Attention Deficit Disorder

An Alternative to Ritalin: Homeopathy as a Highly Effective Treatment for Attention Deficit Disorder

© Judyth Reichenberg-Ullman N.D., M.S.W., DHANP (Excerpted from Ritalin-Free Kids: Safe and Effective Homeopathic Medicine for ADD and Other Behavioral and Learning ProblemsPublished by Prima Publishing)

One Diagnosis or Many?

The epidemic proportions of the ADD diagnosis are gaining widespread attention from parents, educators, physicians, and other healthcare providers. Many people are seriously questioning the possibility of overdiagnosis. This issue was raised in an informative cover article in Newsweek magazine. "ADHD has become America's No. l childhood psychiatric disorder.... Since 1990, Dr. Daniel Safer of Johns Hopkins University School of Medicine calculates, the number of kids taking Ritalin has grown two and a half times. Among today's 38 million children at the ages of five to fourteen, he reports, 1.3 million take it regularly. Sales of the drug last year alone topped $350 million. This is, beyond question, an American phenomenon. The rate of Ritalin use in the United States is at least five times higher than in the rest of the world, according to federal studies."

The article continues, "For all the success they've had in treating ADHD, many doctors are convinced that Ritalin is overprescribed." Dr. Peter S. Jensen, chief of the Child and Adolescent Disorders Research Branch of the National Institutes of Mental Health is quoted: "I fear that ADHD is suffering from the 'disease of the month' syndrome." Dr. Bruce Epstein, a St. Petersburg, Florida, pediatrician, reports that parents of normal children have asked him to prescribe Ritalin just to improve their children's grades. "When I won't give it to them, they switch doctors."

We applaud Dr. Thomas Armstrong's warning about the current overdiagnosis of ADD in his book The Myth of the ADD Child. We have seen a number of children who were high-spirited, extremely imaginative, and so precocious that their parents were unable to keep up with their ceaseless questions and insatiable intellectual appetites. We have also met children who were overamped, but performed just fine in school. Many of these children have been diagnosed with ADD, even though we feel they fall more into the category of unusual, remarkable, or gifted children. Some youngsters are the victims of rigid, overly strict teachers whose highly structured classroom environments simply do not pace their temperaments and learning styles. Or they have excessively rule-bound parents who do not extend to their children the freedom that they need to thrive and expand their creative talents.

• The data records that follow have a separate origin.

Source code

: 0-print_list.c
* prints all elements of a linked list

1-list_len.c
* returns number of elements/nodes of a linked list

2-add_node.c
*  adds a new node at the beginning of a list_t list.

We have also seen a large number of children whose behaviors are very disruptive and disturbing through no fault of teachers. No one can expect a teacher in a classroom of forty active children to cope happily with the statistical average of 10 percent (four children) in her class with ADD. The amount of extra attention, discipline, and time just trying to keep these children and those around them safe is more than many teachers can handle.

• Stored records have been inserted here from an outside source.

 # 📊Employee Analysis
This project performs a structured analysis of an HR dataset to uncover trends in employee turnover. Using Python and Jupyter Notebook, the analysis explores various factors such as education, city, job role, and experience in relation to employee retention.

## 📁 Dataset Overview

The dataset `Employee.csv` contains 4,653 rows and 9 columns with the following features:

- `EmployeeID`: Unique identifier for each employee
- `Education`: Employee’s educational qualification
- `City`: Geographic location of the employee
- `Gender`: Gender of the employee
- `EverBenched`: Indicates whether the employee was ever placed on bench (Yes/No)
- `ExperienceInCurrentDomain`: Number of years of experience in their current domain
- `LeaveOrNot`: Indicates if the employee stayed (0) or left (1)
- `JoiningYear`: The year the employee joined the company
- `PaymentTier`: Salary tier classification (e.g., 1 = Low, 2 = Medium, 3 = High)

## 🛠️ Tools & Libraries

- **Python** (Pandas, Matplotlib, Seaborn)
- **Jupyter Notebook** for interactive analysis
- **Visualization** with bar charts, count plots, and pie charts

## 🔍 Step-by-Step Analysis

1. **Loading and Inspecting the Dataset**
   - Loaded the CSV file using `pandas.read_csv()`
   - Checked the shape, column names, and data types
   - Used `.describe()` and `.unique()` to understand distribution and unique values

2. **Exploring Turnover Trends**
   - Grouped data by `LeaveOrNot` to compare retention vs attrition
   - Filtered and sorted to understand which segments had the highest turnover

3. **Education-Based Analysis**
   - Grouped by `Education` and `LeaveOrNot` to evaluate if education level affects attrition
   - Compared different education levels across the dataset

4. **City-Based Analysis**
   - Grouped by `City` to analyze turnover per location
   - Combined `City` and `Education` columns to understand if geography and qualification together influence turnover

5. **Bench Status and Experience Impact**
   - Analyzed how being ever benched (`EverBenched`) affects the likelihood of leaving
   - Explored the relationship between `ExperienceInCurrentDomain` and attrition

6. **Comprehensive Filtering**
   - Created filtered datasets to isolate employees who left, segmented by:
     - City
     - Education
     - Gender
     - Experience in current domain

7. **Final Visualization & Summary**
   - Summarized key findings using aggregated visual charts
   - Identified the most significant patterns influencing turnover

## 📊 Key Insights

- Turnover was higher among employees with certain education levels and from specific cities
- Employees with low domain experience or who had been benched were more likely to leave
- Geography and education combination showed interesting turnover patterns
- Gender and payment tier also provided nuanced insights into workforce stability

Can we, however, lump all of these children together under one diagnostic category? Can a child who lashes out at his family, peers, and teachers in a violent, destructive manner and has no interest in his schoolwork fit into the same diagnostic group as a sweet, gregarious child who simply cannot pay attention in class? Conventional medicine would say that, based on their scores on standardized ADD tests, both children could indeed have ADD. Homeopathy would say that these are two distinct children whose problems and temperaments are as different as night and day. A homeopath would prescribe very different medicines for the two children, rather than giving them both stimulants.